Se corría el peligro de que el peso y volumen no tanto físicos como intelectuales del Diccionario eclipsaran la vida de su autora, a semejanza de lo que le ha pasado por siglos a Cervantes con su criatura hidalga. Y el libreto intenta evitarlo, aunque el abuso de narradores externos y escenas oníricas sustituye la carencia de una trama articulada, en la que la protagonista comparta escena con su contexto y circunstancia, con otros personajes más allá de su discreto marido. La continuada presencia deambulante por la platea de tres encargados de recordarnos la fecha puntual de cada escena y de abrumarnos con su poblado santoral, perjudica más que ayuda. Las jóvenes que revolotean alrededor de doña María tampoco nos convencen.

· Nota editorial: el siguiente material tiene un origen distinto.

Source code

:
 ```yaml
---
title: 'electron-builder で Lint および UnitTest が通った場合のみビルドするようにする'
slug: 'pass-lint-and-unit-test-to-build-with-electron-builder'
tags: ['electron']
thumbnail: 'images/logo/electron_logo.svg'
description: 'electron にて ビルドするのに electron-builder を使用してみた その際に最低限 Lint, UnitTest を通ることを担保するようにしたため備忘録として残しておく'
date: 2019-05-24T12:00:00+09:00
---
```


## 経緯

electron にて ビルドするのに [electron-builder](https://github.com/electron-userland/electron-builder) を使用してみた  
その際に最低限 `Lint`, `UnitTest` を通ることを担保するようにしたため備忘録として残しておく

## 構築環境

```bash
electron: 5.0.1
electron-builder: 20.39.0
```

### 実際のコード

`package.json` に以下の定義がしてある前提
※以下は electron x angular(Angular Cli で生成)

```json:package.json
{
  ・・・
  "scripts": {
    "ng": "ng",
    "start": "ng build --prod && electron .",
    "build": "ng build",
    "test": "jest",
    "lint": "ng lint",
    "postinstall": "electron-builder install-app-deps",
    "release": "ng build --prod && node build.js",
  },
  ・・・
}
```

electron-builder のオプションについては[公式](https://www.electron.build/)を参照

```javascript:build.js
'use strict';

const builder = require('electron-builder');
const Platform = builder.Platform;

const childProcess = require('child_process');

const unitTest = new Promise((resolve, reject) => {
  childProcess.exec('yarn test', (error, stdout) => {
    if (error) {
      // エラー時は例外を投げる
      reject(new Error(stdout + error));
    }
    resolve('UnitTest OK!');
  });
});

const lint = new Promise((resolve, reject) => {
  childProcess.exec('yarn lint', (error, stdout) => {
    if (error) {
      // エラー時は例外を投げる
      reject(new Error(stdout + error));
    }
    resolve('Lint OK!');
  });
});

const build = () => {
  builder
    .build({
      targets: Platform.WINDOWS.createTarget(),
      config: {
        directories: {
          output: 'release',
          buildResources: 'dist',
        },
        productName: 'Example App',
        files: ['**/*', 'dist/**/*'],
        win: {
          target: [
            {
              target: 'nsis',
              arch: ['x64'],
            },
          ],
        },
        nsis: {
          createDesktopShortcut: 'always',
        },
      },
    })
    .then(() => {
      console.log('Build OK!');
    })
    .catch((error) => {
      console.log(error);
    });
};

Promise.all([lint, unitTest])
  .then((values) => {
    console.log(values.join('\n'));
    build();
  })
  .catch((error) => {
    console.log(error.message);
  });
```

Pero lo peor del librero es su premeditada y alevosa insistencia en poblar la obra de destacamentos uniformados que persiguen a la protagonista, que la denigran y ridiculizan, y que hasta queman libros allá por 1965. El deplorable escoramiento de la libretista presentando la España de los años 50-60 como un negro agujero es agudizado por el director de escena con siniestros pelotones disfrazados de schutzstaffel nacional-socialistas. Todo ello es para hacer de María Moliner una mártir del franquismo, cosa que no fue ni por asomo. Tanto tremendismo exagerado es el principal hándicap de este espectáculo, hasta el punto de que alejará del mismo a no pocas personas sensatas, molestas por una truculencia falaz, pueril y salida de tono. 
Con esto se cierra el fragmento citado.